Britain is heading to a hung parliament, after the most dramatic and surprising general election in a generation.
By Ian Dunt
Britain is heading to a hung parliament, after the most dramatic and surprising general election in a generation. The final result is still unclear, but all parties will be disappointed with a night that saw expectations thwarted at every turn.
David Cameron has almost certainly failed to secure a majority, although his party came first in the popular vote and in the number of seats. Gordon Brown saw Labour categorically defeated by the Conservatives, although many seats which had been expected to fall to the Tories, such as Hammersmith, fought off the Tory threat.
The promised Liberal Democrat surge failed to materialise. Pollsters will be asking serious questions about the data received from members of the public in the run-up to the election, which pointed to a much stronger result from the Lib Dems. As things stand, it appears the party has actually lost seats.
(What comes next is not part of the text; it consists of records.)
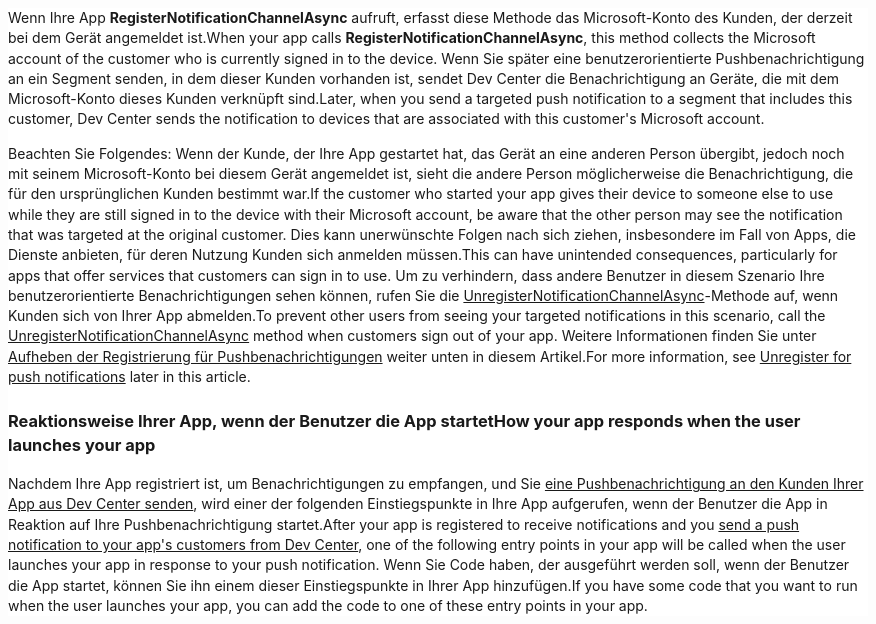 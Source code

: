 <span data-ttu-id="a3afb-135">Wenn Ihre App **RegisterNotificationChannelAsync** aufruft, erfasst diese Methode das Microsoft-Konto des Kunden, der derzeit bei dem Gerät angemeldet ist.</span><span class="sxs-lookup"><span data-stu-id="a3afb-135">When your app calls **RegisterNotificationChannelAsync**, this method collects the Microsoft account of the customer who is currently signed in to the device.</span></span> <span data-ttu-id="a3afb-136">Wenn Sie später eine benutzerorientierte Pushbenachrichtigung an ein Segment senden, in dem dieser Kunden vorhanden ist, sendet Dev Center die Benachrichtigung an Geräte, die mit dem Microsoft-Konto dieses Kunden verknüpft sind.</span><span class="sxs-lookup"><span data-stu-id="a3afb-136">Later, when you send a targeted push notification to a segment that includes this customer, Dev Center sends the notification to devices that are associated with this customer's Microsoft account.</span></span>

<span data-ttu-id="a3afb-137">Beachten Sie Folgendes: Wenn der Kunde, der Ihre App gestartet hat, das Gerät an eine anderen Person übergibt, jedoch noch mit seinem Microsoft-Konto bei diesem Gerät angemeldet ist, sieht die andere Person möglicherweise die Benachrichtigung, die für den ursprünglichen Kunden bestimmt war.</span><span class="sxs-lookup"><span data-stu-id="a3afb-137">If the customer who started your app gives their device to someone else to use while they are still signed in to the device with their Microsoft account, be aware that the other person may see the notification that was targeted at the original customer.</span></span> <span data-ttu-id="a3afb-138">Dies kann unerwünschte Folgen nach sich ziehen, insbesondere im Fall von Apps, die Dienste anbieten, für deren Nutzung Kunden sich anmelden müssen.</span><span class="sxs-lookup"><span data-stu-id="a3afb-138">This can have unintended consequences, particularly for apps that offer services that customers can sign in to use.</span></span> <span data-ttu-id="a3afb-139">Um zu verhindern, dass andere Benutzer in diesem Szenario Ihre benutzerorientierte Benachrichtigungen sehen können, rufen Sie die [UnregisterNotificationChannelAsync](https://docs.microsoft.com/uwp/api/microsoft.services.store.engagement.storeservicesengagementmanager.unregisternotificationchannelasync)-Methode auf, wenn Kunden sich von Ihrer App abmelden.</span><span class="sxs-lookup"><span data-stu-id="a3afb-139">To prevent other users from seeing your targeted notifications in this scenario, call the [UnregisterNotificationChannelAsync](https://docs.microsoft.com/uwp/api/microsoft.services.store.engagement.storeservicesengagementmanager.unregisternotificationchannelasync) method when customers sign out of your app.</span></span> <span data-ttu-id="a3afb-140">Weitere Informationen finden Sie unter [Aufheben der Registrierung für Pushbenachrichtigungen](#unregister) weiter unten in diesem Artikel.</span><span class="sxs-lookup"><span data-stu-id="a3afb-140">For more information, see [Unregister for push notifications](#unregister) later in this article.</span></span>

### <a name="how-your-app-responds-when-the-user-launches-your-app"></a><span data-ttu-id="a3afb-141">Reaktionsweise Ihrer App, wenn der Benutzer die App startet</span><span class="sxs-lookup"><span data-stu-id="a3afb-141">How your app responds when the user launches your app</span></span>

<span data-ttu-id="a3afb-142">Nachdem Ihre App registriert ist, um Benachrichtigungen zu empfangen, und Sie [eine Pushbenachrichtigung an den Kunden Ihrer App aus Dev Center senden](../publish/send-push-notifications-to-your-apps-customers.md), wird einer der folgenden Einstiegspunkte in Ihre App aufgerufen, wenn der Benutzer die App in Reaktion auf Ihre Pushbenachrichtigung startet.</span><span class="sxs-lookup"><span data-stu-id="a3afb-142">After your app is registered to receive notifications and you [send a push notification to your app's customers from Dev Center](../publish/send-push-notifications-to-your-apps-customers.md), one of the following entry points in your app will be called when the user launches your app in response to your push notification.</span></span> <span data-ttu-id="a3afb-143">Wenn Sie Code haben, der ausgeführt werden soll, wenn der Benutzer die App startet, können Sie ihn einem dieser Einstiegspunkte in Ihrer App hinzufügen.</span><span class="sxs-lookup"><span data-stu-id="a3afb-143">If you have some code that you want to run when the user launches your app, you can add the code to one of these entry points in your app.</span></span>
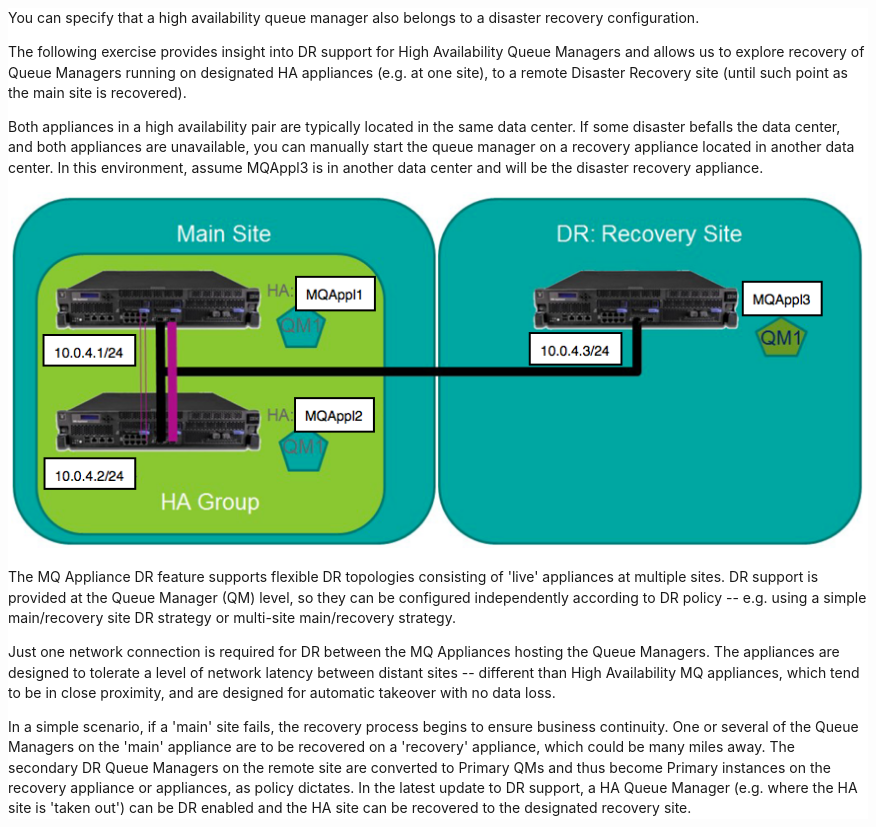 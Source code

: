 You can specify that a high availability queue manager also belongs to a
disaster recovery configuration.

The following exercise provides insight into DR support for High
Availability Queue Managers and allows us to explore recovery of Queue
Managers running on designated HA appliances (e.g. at one site), to a
remote Disaster Recovery site (until such point as the main site is
recovered).

Both appliances in a high availability pair are typically located in the
same data center. If some disaster befalls the data center, and both
appliances are unavailable, you can manually start the queue manager on
a recovery appliance located in another data center. In this
environment, assume MQAppl3 is in another data center and will be the
disaster recovery appliance.

![](./images/image79.png)

The MQ Appliance DR feature supports flexible DR topologies consisting
of 'live' appliances at multiple sites. DR support is provided at the
Queue Manager (QM) level, so they can be configured independently
according to DR policy -- e.g. using a simple main/recovery site DR
strategy or multi-site main/recovery strategy.

Just one network connection is required for DR between the MQ Appliances
hosting the Queue Managers. The appliances are designed to tolerate a
level of network latency between distant sites -- different than High
Availability MQ appliances, which tend to be in close proximity, and are
designed for automatic takeover with no data loss.

In a simple scenario, if a 'main' site fails, the recovery process
begins to ensure business continuity. One or several of the Queue
Managers on the 'main' appliance are to be recovered on a 'recovery'
appliance, which could be many miles away. The secondary DR Queue
Managers on the remote site are converted to Primary QMs and thus become
Primary instances on the recovery appliance or appliances, as policy
dictates. In the latest update to DR support, a HA Queue Manager (e.g.
where the HA site is 'taken out') can be DR enabled and the HA site can
be recovered to the designated recovery site.
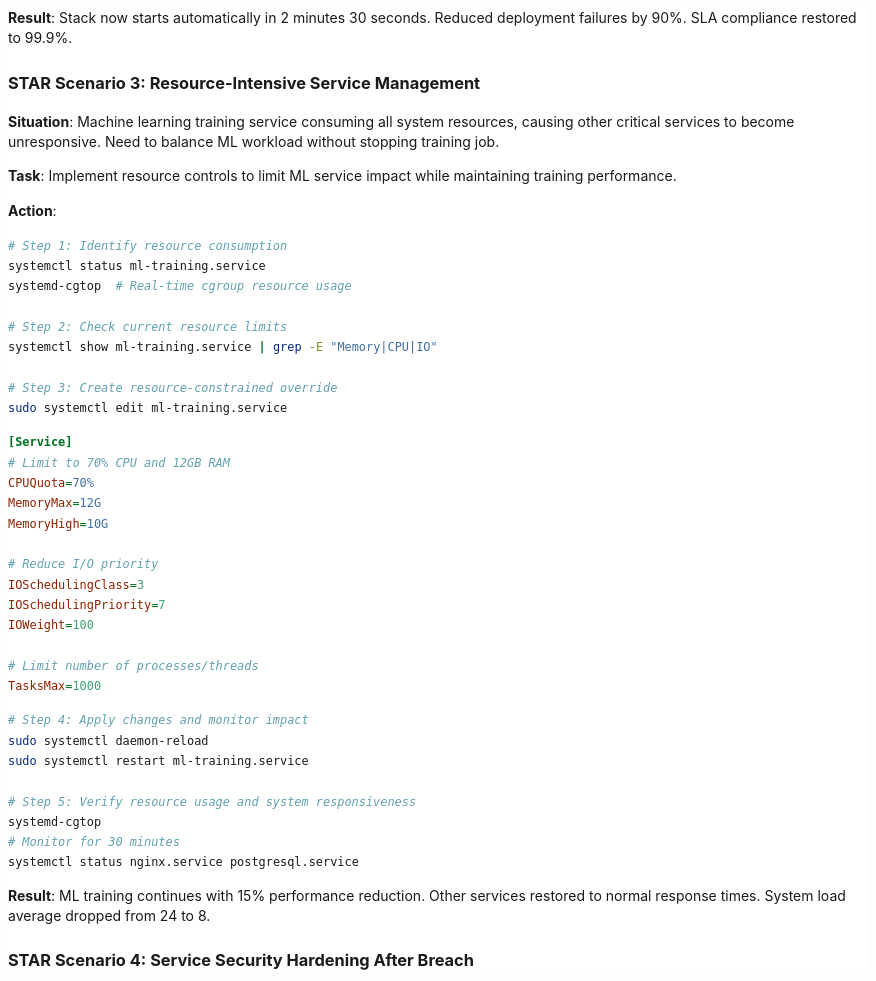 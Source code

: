 **Result**: Stack now starts automatically in 2 minutes 30 seconds. Reduced deployment failures by 90%. SLA compliance restored to 99.9%.

### STAR Scenario 3: Resource-Intensive Service Management

**Situation**: Machine learning training service consuming all system resources, causing other critical services to become unresponsive. Need to balance ML workload without stopping training job.

**Task**: Implement resource controls to limit ML service impact while maintaining training performance.

**Action**:
```bash
# Step 1: Identify resource consumption
systemctl status ml-training.service
systemd-cgtop  # Real-time cgroup resource usage

# Step 2: Check current resource limits
systemctl show ml-training.service | grep -E "Memory|CPU|IO"

# Step 3: Create resource-constrained override
sudo systemctl edit ml-training.service
```
```ini
[Service]
# Limit to 70% CPU and 12GB RAM
CPUQuota=70%
MemoryMax=12G
MemoryHigh=10G

# Reduce I/O priority
IOSchedulingClass=3
IOSchedulingPriority=7
IOWeight=100

# Limit number of processes/threads
TasksMax=1000
```

```bash
# Step 4: Apply changes and monitor impact
sudo systemctl daemon-reload
sudo systemctl restart ml-training.service

# Step 5: Verify resource usage and system responsiveness
systemd-cgtop
# Monitor for 30 minutes
systemctl status nginx.service postgresql.service
```

**Result**: ML training continues with 15% performance reduction. Other services restored to normal response times. System load average dropped from 24 to 8.

### STAR Scenario 4: Service Security Hardening After Breach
Several high profile scalps were claimed. Peter Robinson, the leader of the DUP and first minister of Northern Ireland, lost his Westminster seat. Two former home secretaries – Charles Clarke and Jacque Smith – lost their seats.
For the Liberal Democrats, high-profile personality Lembit Opik and Dr Evan Harris, the party’s outspoken science spokesman, both lost their seats. The BNP completely failed to take Barking from Labour MP Margaret Hodge, and fears of a far-right surge did not transpire. Esther Rantzen’s campaign as an independent also failed.
But one small party did well: the Greens saw their first ever MP elected, in the form of Caroline Lucas, party leader, in Brighton Pavilion. Ed Balls, the children’s secretary who Tories had hoped would suffer his own ‘Portillo moment’, survived the night.